Although pessimistic about Gardiner’s changing character, Kopland said the community is lucky to have a resort tax to help pay for capital expenses like vehicles, as do the other park gateway communities.

West Yellowstone enacted its tax in 1986, the first in the state.

As of a 2015 survey, the town collected $1.71 million in revenue from the tax.

In the same year, Red Lodge earned around $700,000, Cooke City made $150,000 and Gardiner collected $350,000.

“Some other places in Montana are having a lot harder problem because of their limited budget,” Kopland said.

Remote Cooke City, near Yellowstone’s Northeast Entrance, was able to finance a new fire hall, trucks and gear from its resort tax, according to fire chief Troy Wilson.

The town of around 80 permanent residents may see 100 to 130 emergency calls every summer, he said. Most of those come from vehicle collisions and medical calls, such as cardiac arrest.

Because the town is so remote, it has no ambulance service and relies on either helicopter evacuations or a response from a nearby community like Cody, Wyoming, to transport accident victims.

In the winter, the popular snowmobiling and backcountry skiing destination is known for its assistance to avalanche victims.

Search and rescue

The Gallatin County Sheriff Search and Rescue also responds to avalanche victim and snowmobile calls, in addition to other recreation-related incidents across southwestern Montana.

Based in the outdoor-oriented community of Bozeman, the county search-and-rescue squad deals with residents who’ve gotten into trouble, not just ill-advised tourists, said Sheriff Dan Springer.

That makes sense, he added, because locals are in the woods, mountains and on the streams more than visitors.

As the region has seen rapid and continued growth, Springer said calls for search and rescue have climbed roughly 5% every year to about 150 calls a year.

Gallatin County funds the services through a mill levied on property-owner tax assessments.

Although there have been calls for charging a fee to rescue victims, Springer said one concern is that might make someone who is lost or in trouble delay calling for help.

His crews would rather operate in the daylight than at nighttime, which is more dangerous.

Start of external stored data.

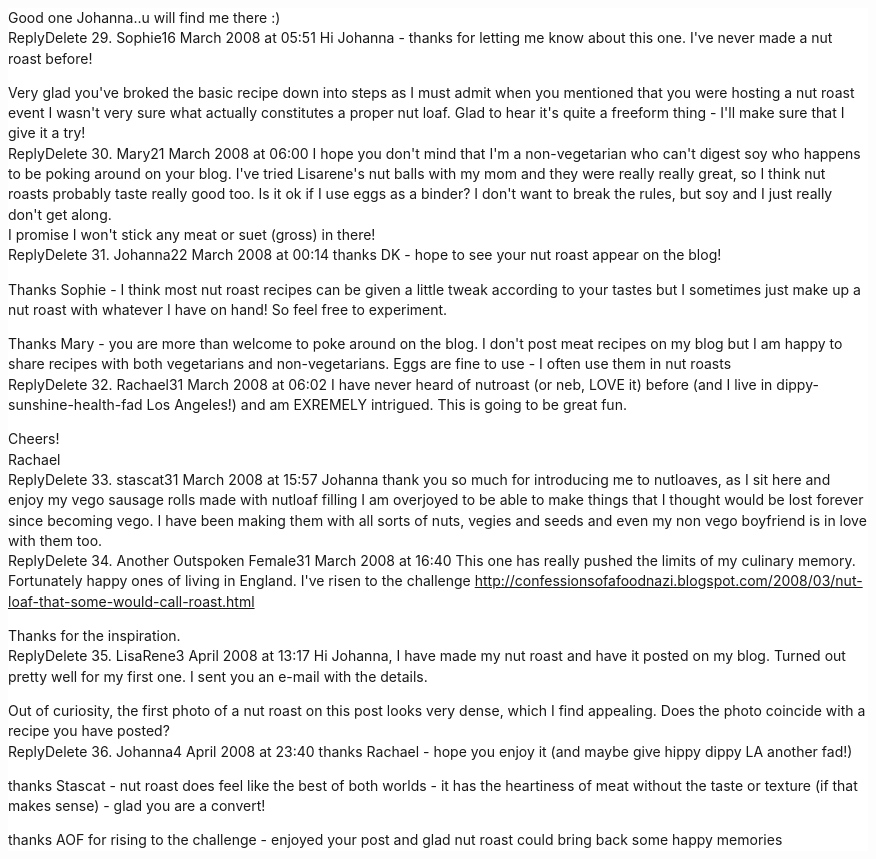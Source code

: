 Good one Johanna..u will find me there :)  
ReplyDelete
29. Sophie16 March 2008 at 05:51  Hi Johanna - thanks for letting me know about this one. I've never made a nut roast before!   

Very glad you've broked the basic recipe down into steps as I must admit when you mentioned that you were hosting a nut roast event I wasn't very sure what actually constitutes a proper nut loaf. Glad to hear it's quite a freeform thing - I'll make sure that I give it a try!  
ReplyDelete
30. Mary21 March 2008 at 06:00  I hope you don't mind that I'm a non-vegetarian who can't digest soy who happens to be poking around on your blog. I've tried Lisarene's nut balls with my mom and they were really really great, so I think nut roasts probably taste really good too. Is it ok if I use eggs as a binder? I don't want to break the rules, but soy and I just really don't get along.  
I promise I won't stick any meat or suet (gross) in there!  
ReplyDelete
31. Johanna22 March 2008 at 00:14  thanks DK - hope to see your nut roast appear on the blog!  

Thanks Sophie - I think most nut roast recipes can be given a little tweak according to your tastes but I sometimes just make up a nut roast with whatever I have on hand! So feel free to experiment.  

Thanks Mary - you are more than welcome to poke around on the blog. I don't post meat recipes on my blog but I am happy to share recipes with both vegetarians and non-vegetarians. Eggs are fine to use - I often use them in nut roasts  
ReplyDelete
32. Rachael31 March 2008 at 06:02  I have never heard of nutroast (or neb, LOVE it) before (and I live in dippy-sunshine-health-fad Los Angeles!) and am EXREMELY intrigued. This is going to be great fun.  

Cheers!  
Rachael  
ReplyDelete
33. stascat31 March 2008 at 15:57  Johanna thank you so much for introducing me to nutloaves, as I sit here and enjoy my vego sausage rolls made with nutloaf filling I am overjoyed to be able to make things that I thought would be lost forever since becoming vego. I have been making them with all sorts of nuts, vegies and seeds and even my non vego boyfriend is in love with them too.  
ReplyDelete
34. Another Outspoken Female31 March 2008 at 16:40  This one has really pushed the limits of my culinary memory. Fortunately happy ones of living in England. I've risen to the challenge http://confessionsofafoodnazi.blogspot.com/2008/03/nut-loaf-that-some-would-call-roast.html  

Thanks for the inspiration.  
ReplyDelete
35. LisaRene3 April 2008 at 13:17  Hi Johanna, I have made my nut roast and have it posted on my blog. Turned out pretty well for my first one. I sent you an e-mail with the details.  

Out of curiosity, the first photo of a nut roast on this post looks very dense, which I find appealing. Does the photo coincide with a recipe you have posted?  
ReplyDelete
36. Johanna4 April 2008 at 23:40  thanks Rachael - hope you enjoy it (and maybe give hippy dippy LA another fad!)  

thanks Stascat - nut roast does feel like the best of both worlds - it has the heartiness of meat without the taste or texture (if that makes sense) - glad you are a convert!  

thanks AOF for rising to the challenge - enjoyed your post and glad nut roast could bring back some happy memories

Unlike smaller towns, the Gallatin County search-and-rescue team has 150 volunteers – some of them elite athletes – along with a waiting list of applicants who step in when someone drops out.

Complex issues

As the different gateway communities demonstrate, each has its unique problems of staffing and responding to medical emergencies as their towns’ population annually shrinks and swells due to tourists.

“We have more total volume in the busier summer months, but the complexity in terms of the severity of calls, the number of simultaneous calls that we get – those scatter throughout the year and are driven by factors more than tourism,” said Kuntz, Red Lodge’s fire chief.

“So while having more people in town can result in more strain on the emergency medical system, there are other factors that really can tax the system.”

Kuntz testified before the Montana Legislature this spring in support of a bill that would have allowed the creation of ambulance districts.

The measure unanimously was passed out of committee but died in the state senate.